**Source information:**
-- Opening Marker --
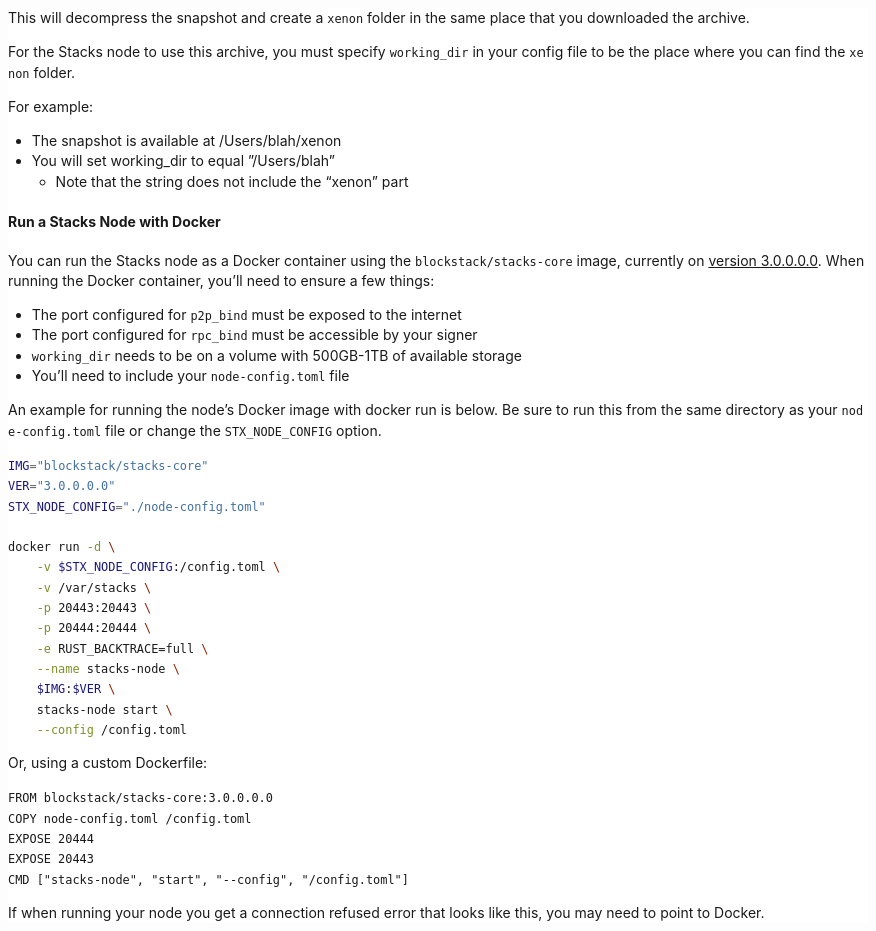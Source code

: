 This will decompress the snapshot and create a `xenon` folder in the same place that you downloaded the archive.

For the Stacks node to use this archive, you must specify `working_dir` in your config file to be the place where you can find the `xenon` folder.

For example:

- The snapshot is available at /Users/blah/xenon
- You will set working_dir to equal ”/Users/blah”
  - Note that the string does not include the “xenon” part

#### Run a Stacks Node with Docker

You can run the Stacks node as a Docker container using the `blockstack/stacks-core` image, currently on [version 3.0.0.0.0](https://hub.docker.com/layers/blockstack/stacks-core/3.0.0.0.0/images/sha256-7e0ce69dff7198ce0dd0f44676f065abd6f834ed6d9a396856a36fd422ba6134?context=repo). When running the Docker container, you’ll need to ensure a few things:

- The port configured for `p2p_bind` must be exposed to the internet
- The port configured for `rpc_bind` must be accessible by your signer
- `working_dir` needs to be on a volume with 500GB-1TB of available storage
- You’ll need to include your `node-config.toml` file

An example for running the node’s Docker image with docker run is below. Be sure to run this from the same directory as your `node-config.toml` file or change the `STX_NODE_CONFIG` option.

```bash
IMG="blockstack/stacks-core"
VER="3.0.0.0.0"
STX_NODE_CONFIG="./node-config.toml"

docker run -d \
    -v $STX_NODE_CONFIG:/config.toml \
    -v /var/stacks \
    -p 20443:20443 \
    -p 20444:20444 \
    -e RUST_BACKTRACE=full \
    --name stacks-node \
    $IMG:$VER \
    stacks-node start \
    --config /config.toml
```

Or, using a custom Dockerfile:

```docker
FROM blockstack/stacks-core:3.0.0.0.0
COPY node-config.toml /config.toml
EXPOSE 20444
EXPOSE 20443
CMD ["stacks-node", "start", "--config", "/config.toml"]
```

If when running your node you get a connection refused error that looks like this, you may need to point to Docker.
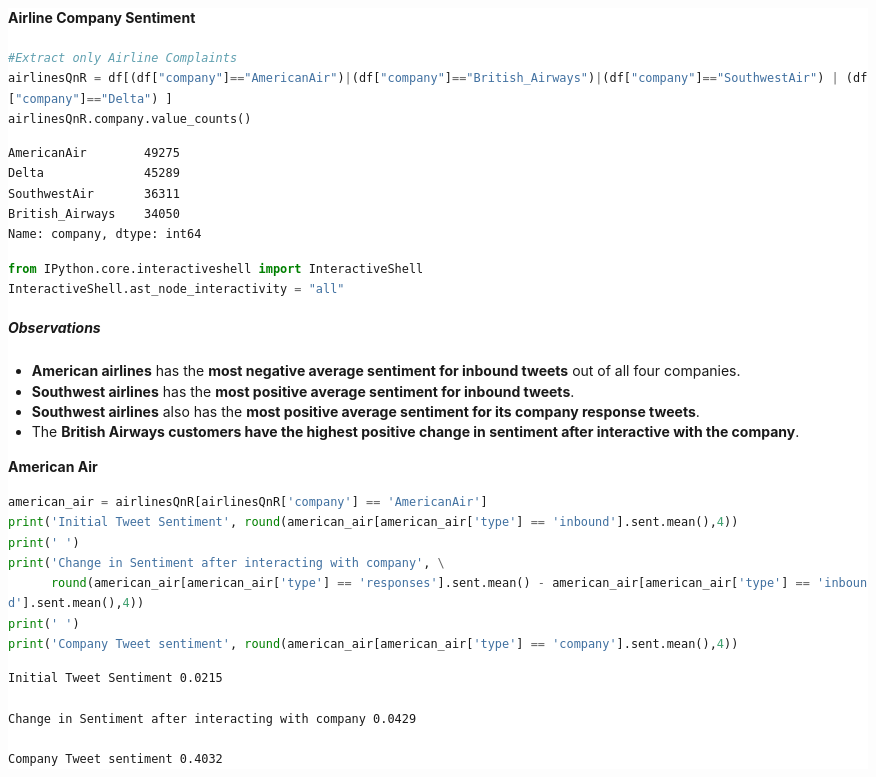 

#### Airline Company Sentiment


```python
#Extract only Airline Complaints
airlinesQnR = df[(df["company"]=="AmericanAir")|(df["company"]=="British_Airways")|(df["company"]=="SouthwestAir") | (df["company"]=="Delta") ]
airlinesQnR.company.value_counts()
```




    AmericanAir        49275
    Delta              45289
    SouthwestAir       36311
    British_Airways    34050
    Name: company, dtype: int64




```python
from IPython.core.interactiveshell import InteractiveShell
InteractiveShell.ast_node_interactivity = "all"
```

##### **Observations**
- **American airlines** has the **most negative average sentiment for inbound tweets** out of all four companies.
- **Southwest airlines** has the **most positive average sentiment for inbound tweets**.
- **Southwest airlines** also has the **most positive average sentiment for its company response tweets**.
- The **British Airways customers have the highest positive change in sentiment after interactive with the company**.



**American Air**


```python
american_air = airlinesQnR[airlinesQnR['company'] == 'AmericanAir']
print('Initial Tweet Sentiment', round(american_air[american_air['type'] == 'inbound'].sent.mean(),4))
print(' ')
print('Change in Sentiment after interacting with company', \
      round(american_air[american_air['type'] == 'responses'].sent.mean() - american_air[american_air['type'] == 'inbound'].sent.mean(),4))
print(' ')
print('Company Tweet sentiment', round(american_air[american_air['type'] == 'company'].sent.mean(),4))
```

    Initial Tweet Sentiment 0.0215
     
    Change in Sentiment after interacting with company 0.0429
     
    Company Tweet sentiment 0.4032
    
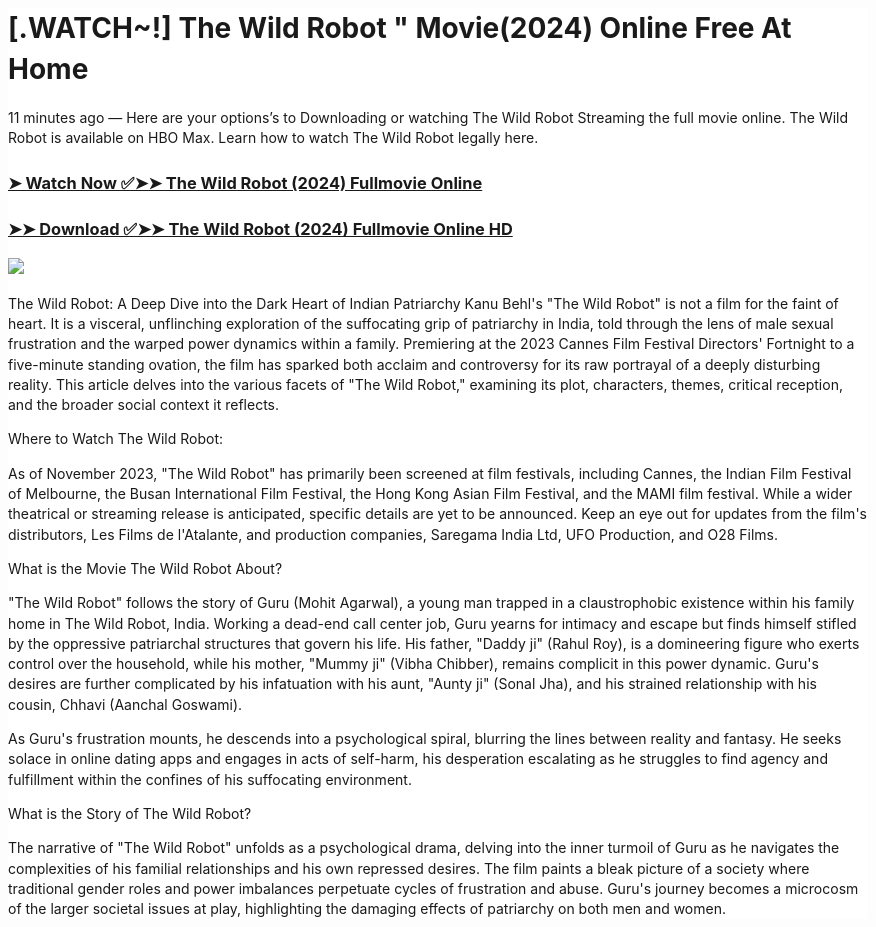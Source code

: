 # [.WATCH~!] The Wild Robot " Movie(2024) Online Free At Home
11 minutes ago — Here are your options’s to Downloading or watching The Wild Robot Streaming the full movie online. The Wild Robot is available on HBO Max. Learn how to watch The Wild Robot legally here.


### [➤ Watch Now ✅➤➤ The Wild Robot (2024) Fullmovie Online](https://cutt.ly/xeUQ57UD)

### [➤➤ Download ✅➤➤ The Wild Robot (2024) Fullmovie Online HD](https://cutt.ly/xeUQ57UD)

<p dir="auto"><a href="https://cutt.ly/xeUQ57UD" title="PLAY NOW" rel="nofollow"><img src="https://i.imgur.com/jhNGoEt.gif" style="max-width: 100%;"></a></p>


The Wild Robot: A Deep Dive into the Dark Heart of Indian Patriarchy
Kanu Behl's "The Wild Robot" is not a film for the faint of heart. It is a visceral, unflinching exploration of the suffocating grip of patriarchy in India, told through the lens of male sexual frustration and the warped power dynamics within a family. Premiering at the 2023 Cannes Film Festival Directors' Fortnight to a five-minute standing ovation, the film has sparked both acclaim and controversy for its raw portrayal of a deeply disturbing reality. This article delves into the various facets of "The Wild Robot," examining its plot, characters, themes, critical reception, and the broader social context it reflects.

Where to Watch The Wild Robot:

As of November 2023, "The Wild Robot" has primarily been screened at film festivals, including Cannes, the Indian Film Festival of Melbourne, the Busan International Film Festival, the Hong Kong Asian Film Festival, and the MAMI film festival. While a wider theatrical or streaming release is anticipated, specific details are yet to be announced. Keep an eye out for updates from the film's distributors, Les Films de l'Atalante, and production companies, Saregama India Ltd, UFO Production, and O28 Films.

What is the Movie The Wild Robot About?

"The Wild Robot" follows the story of Guru (Mohit Agarwal), a young man trapped in a claustrophobic existence within his family home in The Wild Robot, India. Working a dead-end call center job, Guru yearns for intimacy and escape but finds himself stifled by the oppressive patriarchal structures that govern his life. His father, "Daddy ji" (Rahul Roy), is a domineering figure who exerts control over the household, while his mother, "Mummy ji" (Vibha Chibber), remains complicit in this power dynamic. Guru's desires are further complicated by his infatuation with his aunt, "Aunty ji" (Sonal Jha), and his strained relationship with his cousin, Chhavi (Aanchal Goswami).

As Guru's frustration mounts, he descends into a psychological spiral, blurring the lines between reality and fantasy. He seeks solace in online dating apps and engages in acts of self-harm, his desperation escalating as he struggles to find agency and fulfillment within the confines of his suffocating environment.

What is the Story of The Wild Robot?

The narrative of "The Wild Robot" unfolds as a psychological drama, delving into the inner turmoil of Guru as he navigates the complexities of his familial relationships and his own repressed desires. The film paints a bleak picture of a society where traditional gender roles and power imbalances perpetuate cycles of frustration and abuse. Guru's journey becomes a microcosm of the larger societal issues at play, highlighting the damaging effects of patriarchy on both men and women.
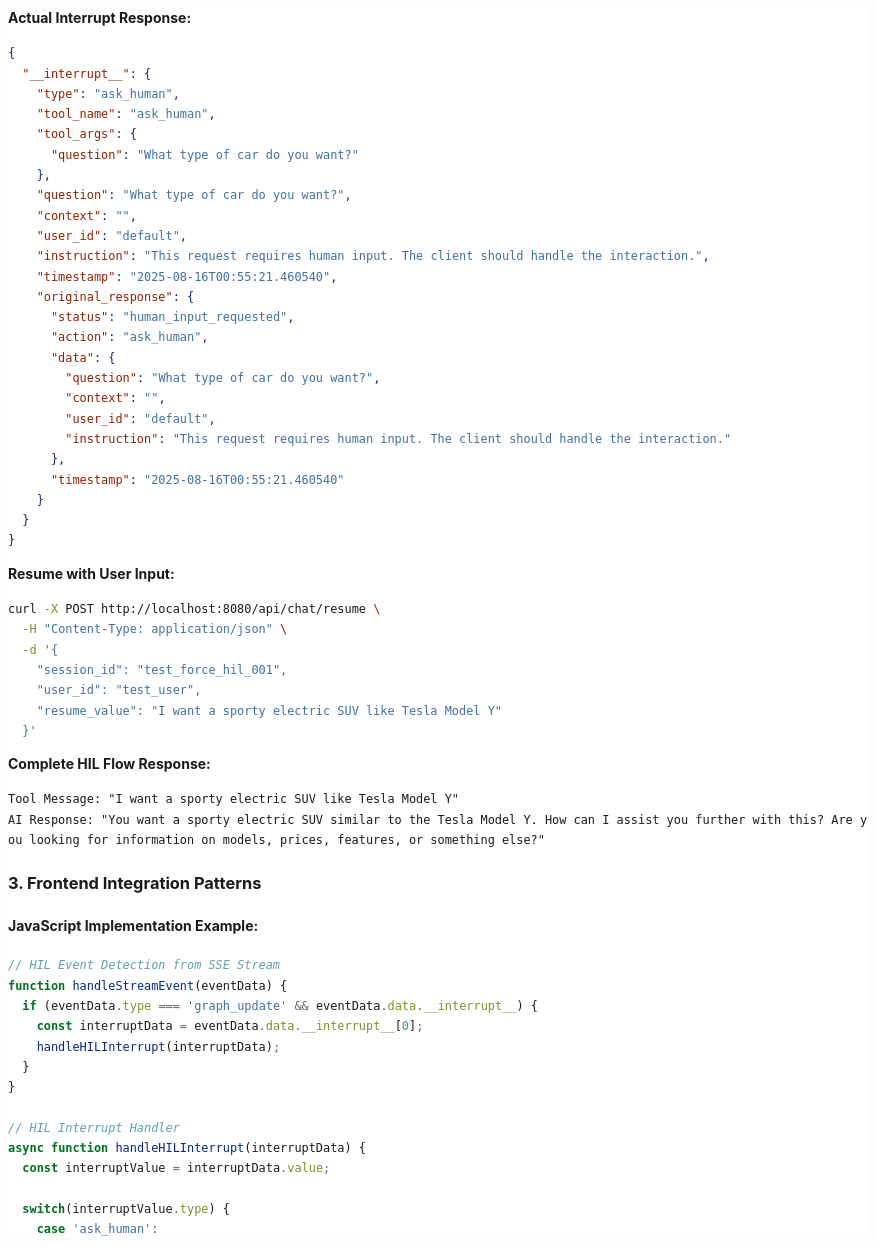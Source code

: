 **Actual Interrupt Response:**
```json
{
  "__interrupt__": {
    "type": "ask_human",
    "tool_name": "ask_human",
    "tool_args": {
      "question": "What type of car do you want?"
    },
    "question": "What type of car do you want?",
    "context": "",
    "user_id": "default",
    "instruction": "This request requires human input. The client should handle the interaction.",
    "timestamp": "2025-08-16T00:55:21.460540",
    "original_response": {
      "status": "human_input_requested",
      "action": "ask_human",
      "data": {
        "question": "What type of car do you want?",
        "context": "",
        "user_id": "default",
        "instruction": "This request requires human input. The client should handle the interaction."
      },
      "timestamp": "2025-08-16T00:55:21.460540"
    }
  }
}
```

**Resume with User Input:**
```bash
curl -X POST http://localhost:8080/api/chat/resume \
  -H "Content-Type: application/json" \
  -d '{
    "session_id": "test_force_hil_001",
    "user_id": "test_user",
    "resume_value": "I want a sporty electric SUV like Tesla Model Y"
  }'
```

**Complete HIL Flow Response:**
```
Tool Message: "I want a sporty electric SUV like Tesla Model Y"
AI Response: "You want a sporty electric SUV similar to the Tesla Model Y. How can I assist you further with this? Are you looking for information on models, prices, features, or something else?"
```

### 3. Frontend Integration Patterns

#### JavaScript Implementation Example:
```javascript
// HIL Event Detection from SSE Stream
function handleStreamEvent(eventData) {
  if (eventData.type === 'graph_update' && eventData.data.__interrupt__) {
    const interruptData = eventData.data.__interrupt__[0];
    handleHILInterrupt(interruptData);
  }
}

// HIL Interrupt Handler
async function handleHILInterrupt(interruptData) {
  const interruptValue = interruptData.value;
  
  switch(interruptValue.type) {
    case 'ask_human':
```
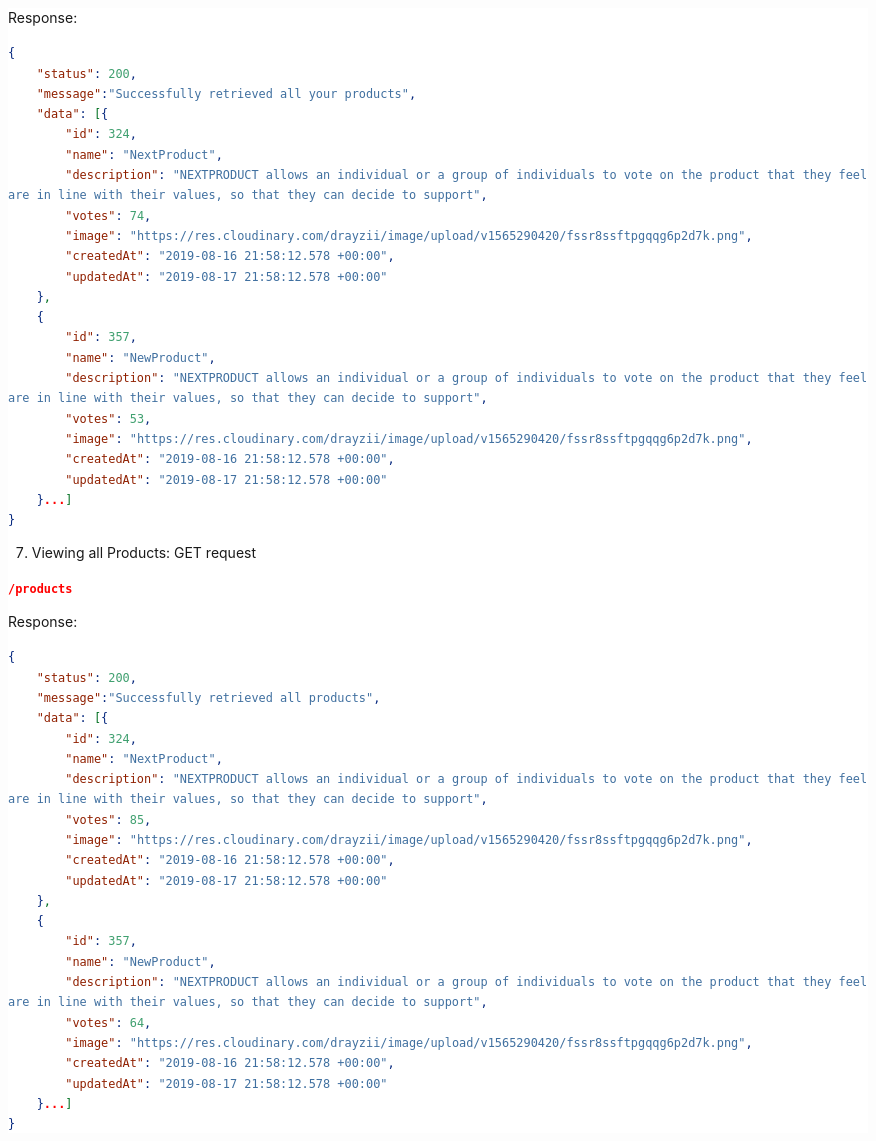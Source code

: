 Response:

```json
{
    "status": 200,
    "message":"Successfully retrieved all your products",
    "data": [{
        "id": 324,
        "name": "NextProduct",
        "description": "NEXTPRODUCT allows an individual or a group of individuals to vote on the product that they feel are in line with their values, so that they can decide to support",
        "votes": 74,
        "image": "https://res.cloudinary.com/drayzii/image/upload/v1565290420/fssr8ssftpgqqg6p2d7k.png",
        "createdAt": "2019-08-16 21:58:12.578 +00:00",
        "updatedAt": "2019-08-17 21:58:12.578 +00:00"
    },
    {
        "id": 357,
        "name": "NewProduct",
        "description": "NEXTPRODUCT allows an individual or a group of individuals to vote on the product that they feel are in line with their values, so that they can decide to support",
        "votes": 53,
        "image": "https://res.cloudinary.com/drayzii/image/upload/v1565290420/fssr8ssftpgqqg6p2d7k.png",
        "createdAt": "2019-08-16 21:58:12.578 +00:00",
        "updatedAt": "2019-08-17 21:58:12.578 +00:00"
    }...]
}
```

7. Viewing all Products: GET request

```json
/products
```

Response:

```json
{
    "status": 200,
    "message":"Successfully retrieved all products",
    "data": [{
        "id": 324,
        "name": "NextProduct",
        "description": "NEXTPRODUCT allows an individual or a group of individuals to vote on the product that they feel are in line with their values, so that they can decide to support",
        "votes": 85,
        "image": "https://res.cloudinary.com/drayzii/image/upload/v1565290420/fssr8ssftpgqqg6p2d7k.png",
        "createdAt": "2019-08-16 21:58:12.578 +00:00",
        "updatedAt": "2019-08-17 21:58:12.578 +00:00"
    },
    {
        "id": 357,
        "name": "NewProduct",
        "description": "NEXTPRODUCT allows an individual or a group of individuals to vote on the product that they feel are in line with their values, so that they can decide to support",
        "votes": 64,
        "image": "https://res.cloudinary.com/drayzii/image/upload/v1565290420/fssr8ssftpgqqg6p2d7k.png",
        "createdAt": "2019-08-16 21:58:12.578 +00:00",
        "updatedAt": "2019-08-17 21:58:12.578 +00:00"
    }...]
}
```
-- Closing Marker --
**Aim of the task:** In the entries above, which lines hold the string "client"? Report all of them.

**Result of this task:**
    "instruction": "This request requires human input. The client should handle the interaction.",
        "instruction": "This request requires human input. The client should handle the interaction."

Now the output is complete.